To address these, we are combing through project and repositories repeatedly throughout the day and scheduling jobs to try and keep everything up to date. Please let us know if you project has fallen behind so we can address it while we work on the code fixes to bring the new FISbot infrastructure up to snuff.
In other news, the Spammer Cleanup program is also out of the Pilot phase and is chugging through our accounts and inviting account holders to verify their account. We are focusing on those accounts that were created and then show no activity on the Open Hub. If you get one of these re-verification emails, please simply log on to the site and provide one of the requested forms of verification. However, if you have been an active member of the Open Hub, then you should not be part of this email re-verification process. However, we will still ask for verification when you log in if you’ve not logged in since these new security checks were put in place.
The “Invention Process” for our new security pages has started and is very exciting. We are looking at what we can produce and deploy quickly that will help illustrate the security landscape for OSS projects. After the initial deployment of fact-based data presentation, we will look towards adding additional elements that provide a broader overview of OSS security. Oh, and look forward to a new Project page layout that will begin moving throughout the site and will take advantage of the larger screen size of modern day browsers.

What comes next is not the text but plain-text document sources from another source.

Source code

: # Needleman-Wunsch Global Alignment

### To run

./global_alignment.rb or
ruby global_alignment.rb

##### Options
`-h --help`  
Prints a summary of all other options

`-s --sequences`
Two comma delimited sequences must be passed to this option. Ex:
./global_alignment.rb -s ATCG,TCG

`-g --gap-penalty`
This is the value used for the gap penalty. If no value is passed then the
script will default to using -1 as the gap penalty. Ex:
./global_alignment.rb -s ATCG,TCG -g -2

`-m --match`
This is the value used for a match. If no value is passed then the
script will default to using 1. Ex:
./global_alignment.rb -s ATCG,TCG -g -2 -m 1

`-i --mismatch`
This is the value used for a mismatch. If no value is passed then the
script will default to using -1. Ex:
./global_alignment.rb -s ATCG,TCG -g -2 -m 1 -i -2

Final point: Such Perform. Wow Speed.
In the post GitHub, Performance, and Crawlers (Oh My!) from October 2015, we talked about the People Index page performance improving from 18-60 seconds to less than 1 second, and the Explore Projects page improving from 100 seconds (!) also improving to less than 1 second, and widget performance improving to 1.5 seconds. We were very pleased that we restored the average web server response times to under 1.2 seconds, or 1200 milliseconds.
Ladies and Gentlemen, Boys and Girls, Things and Its; for the past few months, average web server response time has been under 400 milliseconds — a 3X improvement in speed. Since the deployment of FISbot, average web server response time has been around 200 milliseconds, a 6X improvement in speed. With a number of FIS jobs and Analysis jobs going unscheduled, we expect some impact to the site performance when we fix these code defects. Never fear; the next infrastructure project will separate the analysis database from the web application database and result in consistently speedy web application performance.
I know it’s been a tough process and at times the site was nigh unusable. Thanks for sticking in there with us. You guys are the best (I’m getting teary over here). And we’re continuing to work hard to bring you the unparalleled best set of freely available analysis of ALL the OSS projects. Thank you so very much for being part of the OSS community and member of the Open Hub.